Even Stockholm Six initiator Sweden is not so sure that free trade is the end-all, cure-all it was once held to be. Here too, growing environmental concerns and distorted competition from low wage and low regulation countries have spurred a national debate on the merits and demerits of open borders. The ambitious climate goals of the EU and its individual member states seem to clash with frictionless trade.
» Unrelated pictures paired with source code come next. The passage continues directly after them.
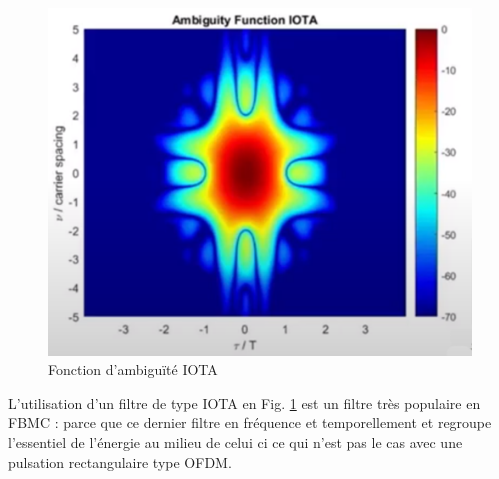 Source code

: \documentclass[conference]{IEEEtran}
\begin{document}
\begin{figure}[htbp]
\centerline{\includegraphics{IOTA.png}}
\caption{Fonction d'ambiguïté IOTA}
\label{IOTA}
\end{figure}

L’utilisation d’un filtre de type IOTA en Fig. \ref{IOTA} est un filtre très populaire en FBMC : parce que ce dernier filtre en fréquence et temporellement et regroupe l'essentiel de l'énergie au milieu de celui ci ce qui n'est pas le cas avec une pulsation rectangulaire type OFDM.



%      
%
\end{document}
So far, the European Commission has not managed to incorporate its lofty standards in any major trade deal. Its trade policy review still dwells at the wishful thinking stage. There are many practicalities to consider before the 2016 Paris Agreement on Climate Change can be elevated to a set of legally binding obligations in any future trade deal. Though 190 of the 197 parties to the deal have ratified the agreement, its incorporation as an added dimension to free trade deals runs into trouble over the extraterritorial imposition of EU law. Not all signatories of the Paris Agreement display the same level of dedication to its full implementation.
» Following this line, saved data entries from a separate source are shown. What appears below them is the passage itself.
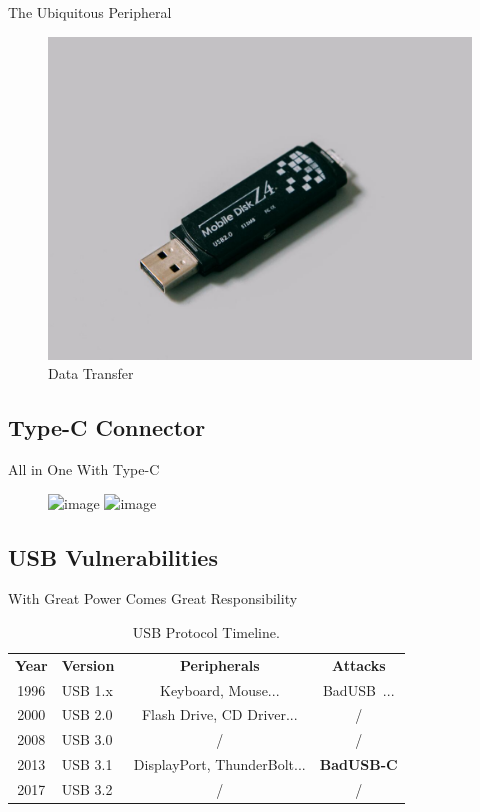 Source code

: \documentclass{beamer}
\begin{document}
\begin{frame}{The Ubiquitous Peripheral}
	\begin{figure}[htbp]
		\includegraphics[width=.7\textwidth]{Figs/flashdrive.jpg}
		\caption*{Data Transfer}
	\end{figure}
\end{frame}
\subsection{Type-C Connector}
\begin{frame}{All in One With Type-C}
\begin{figure}[htbp]
	\includegraphics<1>[width=.8\textwidth]{Figs/messy_cables.png}
	\includegraphics<2>[width=.8\textwidth]{Figs/usbc_top.jpg}
\end{figure}
\end{frame}
\subsection{USB Vulnerabilities}
\begin{frame}{With Great Power Comes Great Responsibility}
	\begin{table}
		\begin{tabular}{c|l|c|c}
			\textbf{Year} & \textbf{Version} & \textbf{Peripherals} & \textbf{Attacks} \\
			1996 & USB 1.x~\cite{usb10,usb11} & Keyboard, Mouse... & BadUSB~\cite{badusb}... \\
			2000 & USB 2.0~\cite{usb20} & Flash Drive, CD Driver... & / \\
			2008 & USB 3.0~\cite{usb30} & /  & / \\
			2013 & USB 3.1~\cite{usb31} &  DisplayPort, ThunderBolt...  & \textbf{BadUSB-C} \\
			2017 & USB 3.2~\cite{usb32} & /  & / \\
		\end{tabular}
		\linebreak
		\caption*{USB Protocol Timeline.}
	\end{table}
\end{frame}
\end{document}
Although the reasoning on free trade has changed from economic benefits to environmental concerns, the current debate is not that new: free traders and protectionists have always clashed, albeit with a certain civility. Both the tone and intensity of the debate on trade have changed. The pandemic and its economic fallout have reopened public discussion on questions that, until about a year ago, appeared settled.
The fact is that free trade is in retreat; reshoring has become a buzz word, and industrial policy is experiencing a second coming of sorts — no longer the preserve of nostalgic economists dwelling on the fringe, but a possible centrepiece in the post-corona rebuilding of shattered and indebted economies.